WHAT YOU HAVE TO DO: When a line in the data below includes "texttt", pick it out and copy it.

TASK INPUTS:
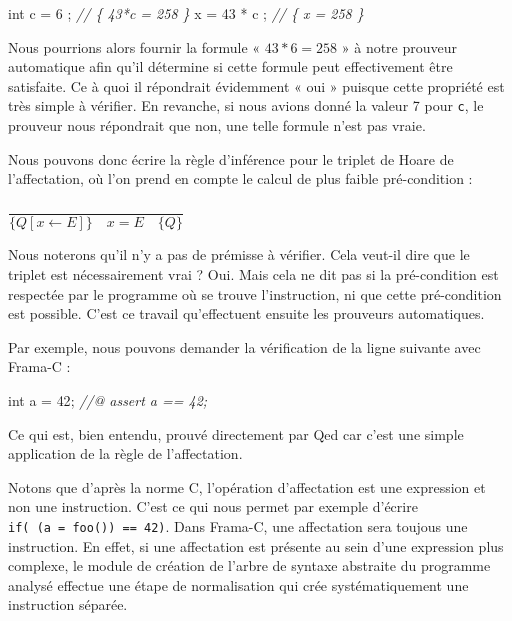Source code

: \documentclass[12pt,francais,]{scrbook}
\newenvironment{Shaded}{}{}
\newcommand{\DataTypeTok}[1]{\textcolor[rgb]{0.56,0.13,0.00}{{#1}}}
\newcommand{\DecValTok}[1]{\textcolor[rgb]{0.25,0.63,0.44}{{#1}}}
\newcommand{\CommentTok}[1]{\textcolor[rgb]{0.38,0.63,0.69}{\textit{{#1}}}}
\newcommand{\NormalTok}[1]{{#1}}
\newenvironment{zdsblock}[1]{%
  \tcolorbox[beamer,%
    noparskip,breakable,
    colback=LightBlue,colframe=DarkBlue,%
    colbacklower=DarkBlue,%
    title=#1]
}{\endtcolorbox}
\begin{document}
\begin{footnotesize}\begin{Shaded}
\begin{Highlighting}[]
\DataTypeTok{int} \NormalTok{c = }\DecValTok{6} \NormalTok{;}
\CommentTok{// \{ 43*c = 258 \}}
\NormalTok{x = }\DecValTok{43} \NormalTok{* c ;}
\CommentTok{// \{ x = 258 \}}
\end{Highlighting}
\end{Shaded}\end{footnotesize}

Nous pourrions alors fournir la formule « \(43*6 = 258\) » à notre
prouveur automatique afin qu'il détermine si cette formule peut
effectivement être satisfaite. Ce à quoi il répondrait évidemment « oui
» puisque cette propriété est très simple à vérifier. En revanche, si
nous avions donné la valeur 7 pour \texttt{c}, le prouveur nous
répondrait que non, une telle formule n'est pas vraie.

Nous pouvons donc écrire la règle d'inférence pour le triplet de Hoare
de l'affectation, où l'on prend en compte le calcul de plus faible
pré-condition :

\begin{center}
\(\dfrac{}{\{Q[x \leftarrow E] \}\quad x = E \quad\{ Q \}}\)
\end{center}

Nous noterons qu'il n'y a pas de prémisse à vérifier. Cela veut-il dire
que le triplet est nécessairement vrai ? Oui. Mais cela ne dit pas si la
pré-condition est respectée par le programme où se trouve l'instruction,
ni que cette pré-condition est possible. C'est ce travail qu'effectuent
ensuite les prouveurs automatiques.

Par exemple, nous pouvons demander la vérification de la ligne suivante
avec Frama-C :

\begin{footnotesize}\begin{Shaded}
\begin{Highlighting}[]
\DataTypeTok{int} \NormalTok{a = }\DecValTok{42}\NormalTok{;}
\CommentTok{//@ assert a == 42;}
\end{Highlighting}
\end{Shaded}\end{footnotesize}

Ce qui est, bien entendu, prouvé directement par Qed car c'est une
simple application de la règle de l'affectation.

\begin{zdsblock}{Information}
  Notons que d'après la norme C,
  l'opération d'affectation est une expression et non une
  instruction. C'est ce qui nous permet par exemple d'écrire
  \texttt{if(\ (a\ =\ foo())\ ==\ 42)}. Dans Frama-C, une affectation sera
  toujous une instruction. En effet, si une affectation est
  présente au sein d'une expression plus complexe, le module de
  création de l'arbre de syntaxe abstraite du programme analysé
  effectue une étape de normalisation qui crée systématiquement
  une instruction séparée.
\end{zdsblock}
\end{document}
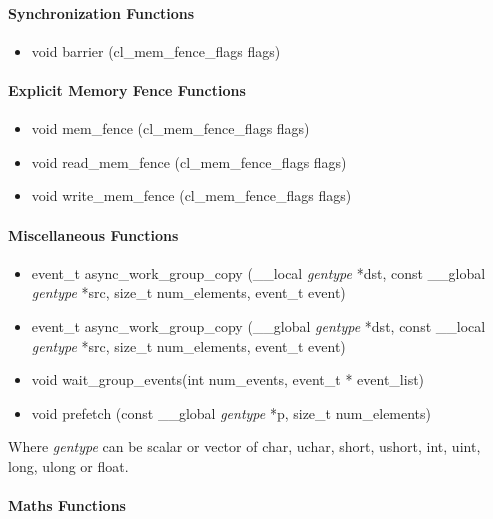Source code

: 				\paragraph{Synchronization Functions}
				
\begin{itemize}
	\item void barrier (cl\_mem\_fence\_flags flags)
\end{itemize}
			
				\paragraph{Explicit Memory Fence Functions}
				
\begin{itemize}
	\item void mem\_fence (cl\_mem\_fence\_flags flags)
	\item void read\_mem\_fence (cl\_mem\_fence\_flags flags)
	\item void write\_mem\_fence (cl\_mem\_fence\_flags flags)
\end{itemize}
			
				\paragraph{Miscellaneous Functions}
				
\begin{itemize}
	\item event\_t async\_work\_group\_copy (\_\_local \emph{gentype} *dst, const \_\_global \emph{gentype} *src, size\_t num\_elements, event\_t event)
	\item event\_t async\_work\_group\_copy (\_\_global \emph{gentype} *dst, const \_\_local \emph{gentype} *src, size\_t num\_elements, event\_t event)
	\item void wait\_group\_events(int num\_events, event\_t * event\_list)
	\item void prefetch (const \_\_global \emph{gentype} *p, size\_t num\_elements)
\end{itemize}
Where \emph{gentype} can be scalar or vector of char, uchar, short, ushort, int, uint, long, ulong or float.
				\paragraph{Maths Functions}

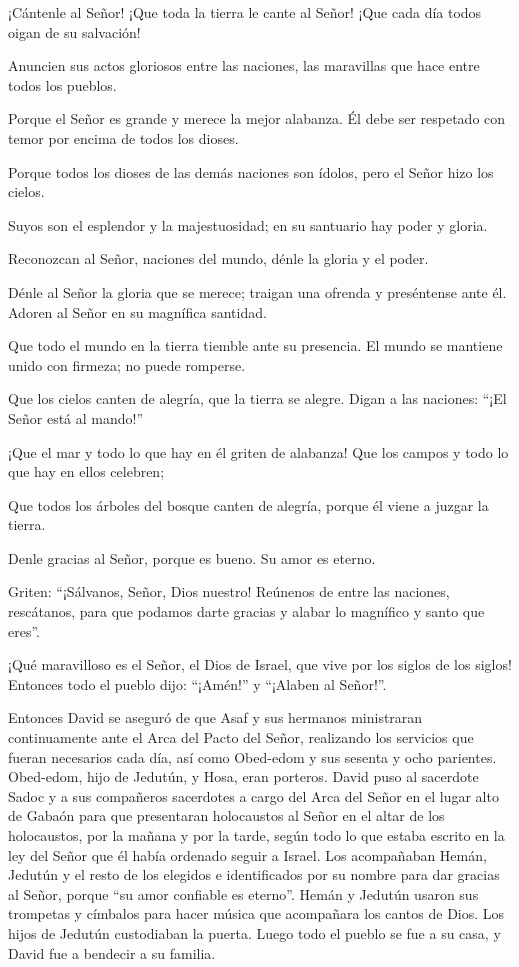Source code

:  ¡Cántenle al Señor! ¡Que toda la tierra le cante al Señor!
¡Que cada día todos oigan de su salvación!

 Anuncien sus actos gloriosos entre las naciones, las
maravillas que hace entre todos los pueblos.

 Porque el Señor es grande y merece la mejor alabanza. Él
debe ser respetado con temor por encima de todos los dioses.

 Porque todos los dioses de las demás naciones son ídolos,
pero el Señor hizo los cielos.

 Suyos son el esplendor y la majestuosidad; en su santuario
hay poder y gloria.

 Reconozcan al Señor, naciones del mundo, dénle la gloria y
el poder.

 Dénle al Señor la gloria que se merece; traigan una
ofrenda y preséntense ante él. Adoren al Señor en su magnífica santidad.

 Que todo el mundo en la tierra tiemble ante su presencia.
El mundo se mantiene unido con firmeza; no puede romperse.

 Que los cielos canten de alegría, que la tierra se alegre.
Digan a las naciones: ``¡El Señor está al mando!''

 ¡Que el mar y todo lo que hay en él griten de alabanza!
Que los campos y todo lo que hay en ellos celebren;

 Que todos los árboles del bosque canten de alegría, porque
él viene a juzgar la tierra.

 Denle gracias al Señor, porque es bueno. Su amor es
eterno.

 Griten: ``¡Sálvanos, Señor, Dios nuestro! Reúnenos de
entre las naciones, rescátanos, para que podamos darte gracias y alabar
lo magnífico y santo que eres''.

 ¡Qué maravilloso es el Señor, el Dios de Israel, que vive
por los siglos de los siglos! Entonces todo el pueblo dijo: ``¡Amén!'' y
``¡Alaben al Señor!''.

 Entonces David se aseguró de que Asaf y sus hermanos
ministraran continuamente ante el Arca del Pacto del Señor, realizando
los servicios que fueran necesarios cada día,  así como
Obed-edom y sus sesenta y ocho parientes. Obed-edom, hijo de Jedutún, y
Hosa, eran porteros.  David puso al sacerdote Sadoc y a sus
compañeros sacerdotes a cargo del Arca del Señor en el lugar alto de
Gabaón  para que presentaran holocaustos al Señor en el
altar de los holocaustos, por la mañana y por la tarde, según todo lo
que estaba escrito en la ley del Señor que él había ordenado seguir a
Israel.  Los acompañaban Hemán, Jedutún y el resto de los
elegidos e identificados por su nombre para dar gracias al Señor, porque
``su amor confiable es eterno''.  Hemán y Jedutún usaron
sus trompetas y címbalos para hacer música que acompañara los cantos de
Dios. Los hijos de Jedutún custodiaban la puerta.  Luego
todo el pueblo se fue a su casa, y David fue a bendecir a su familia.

WRITTEN ANSWER:
nous avions donné la valeur 7 pour \texttt{c}, le prouveur nous
  \texttt{if(\ (a\ =\ foo())\ ==\ 42)}. Dans Frama-C, une affectation sera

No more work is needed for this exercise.